DATA:
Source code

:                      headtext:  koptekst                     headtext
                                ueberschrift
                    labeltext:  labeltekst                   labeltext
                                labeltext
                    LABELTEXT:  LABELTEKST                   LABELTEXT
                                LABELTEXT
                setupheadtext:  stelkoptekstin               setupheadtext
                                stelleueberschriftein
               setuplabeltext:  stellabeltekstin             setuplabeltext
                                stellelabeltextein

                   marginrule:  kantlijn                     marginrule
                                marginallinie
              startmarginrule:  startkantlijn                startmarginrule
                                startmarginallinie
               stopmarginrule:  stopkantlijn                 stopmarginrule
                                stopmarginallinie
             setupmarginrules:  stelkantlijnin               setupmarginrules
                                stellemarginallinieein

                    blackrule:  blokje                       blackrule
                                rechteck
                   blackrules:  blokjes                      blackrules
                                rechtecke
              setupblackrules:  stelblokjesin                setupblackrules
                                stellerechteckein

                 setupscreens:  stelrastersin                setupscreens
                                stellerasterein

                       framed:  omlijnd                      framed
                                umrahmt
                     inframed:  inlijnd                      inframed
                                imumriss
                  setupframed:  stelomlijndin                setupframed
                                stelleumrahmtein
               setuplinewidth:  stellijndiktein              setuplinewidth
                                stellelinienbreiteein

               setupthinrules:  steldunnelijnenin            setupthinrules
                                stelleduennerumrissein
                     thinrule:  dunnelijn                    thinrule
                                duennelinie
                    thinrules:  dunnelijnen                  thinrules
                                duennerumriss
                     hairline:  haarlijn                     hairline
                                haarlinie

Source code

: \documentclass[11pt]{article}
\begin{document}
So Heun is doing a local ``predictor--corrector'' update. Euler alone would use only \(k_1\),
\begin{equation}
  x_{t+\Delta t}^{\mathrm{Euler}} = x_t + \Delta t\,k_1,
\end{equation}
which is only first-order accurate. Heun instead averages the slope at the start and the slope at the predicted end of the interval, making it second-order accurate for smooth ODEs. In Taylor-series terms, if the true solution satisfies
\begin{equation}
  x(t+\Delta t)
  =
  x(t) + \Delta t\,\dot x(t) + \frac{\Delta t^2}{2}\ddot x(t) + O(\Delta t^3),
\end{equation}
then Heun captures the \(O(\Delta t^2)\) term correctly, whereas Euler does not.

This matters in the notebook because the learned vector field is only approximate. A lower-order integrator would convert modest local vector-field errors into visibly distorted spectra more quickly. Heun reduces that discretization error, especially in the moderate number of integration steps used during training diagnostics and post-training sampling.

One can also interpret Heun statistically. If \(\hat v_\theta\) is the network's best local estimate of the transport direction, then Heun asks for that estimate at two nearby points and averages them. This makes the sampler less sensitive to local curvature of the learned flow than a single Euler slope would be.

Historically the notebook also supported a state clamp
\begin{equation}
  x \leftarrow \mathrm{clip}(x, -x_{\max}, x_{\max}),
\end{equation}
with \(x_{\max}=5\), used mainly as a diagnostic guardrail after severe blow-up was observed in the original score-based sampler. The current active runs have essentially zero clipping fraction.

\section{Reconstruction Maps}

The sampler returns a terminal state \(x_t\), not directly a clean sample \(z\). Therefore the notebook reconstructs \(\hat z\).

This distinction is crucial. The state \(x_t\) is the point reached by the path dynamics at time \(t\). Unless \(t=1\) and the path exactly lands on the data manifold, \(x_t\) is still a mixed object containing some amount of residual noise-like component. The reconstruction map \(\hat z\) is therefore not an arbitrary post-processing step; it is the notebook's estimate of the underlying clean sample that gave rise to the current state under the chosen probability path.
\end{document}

EXERCISE AIM: Return, without any change, only the lines from the one containing "Historically the notebook" through the last line of the entries above.

WRITTEN RESPONSE:
Historically the notebook also supported a state clamp
\begin{equation}
  x \leftarrow \mathrm{clip}(x, -x_{\max}, x_{\max}),
\end{equation}
with \(x_{\max}=5\), used mainly as a diagnostic guardrail after severe blow-up was observed in the original score-based sampler. The current active runs have essentially zero clipping fraction.

\section{Reconstruction Maps}

The sampler returns a terminal state \(x_t\), not directly a clean sample \(z\). Therefore the notebook reconstructs \(\hat z\).

This distinction is crucial. The state \(x_t\) is the point reached by the path dynamics at time \(t\). Unless \(t=1\) and the path exactly lands on the data manifold, \(x_t\) is still a mixed object containing some amount of residual noise-like component. The reconstruction map \(\hat z\) is therefore not an arbitrary post-processing step; it is the notebook's estimate of the underlying clean sample that gave rise to the current state under the chosen probability path.
\end{document}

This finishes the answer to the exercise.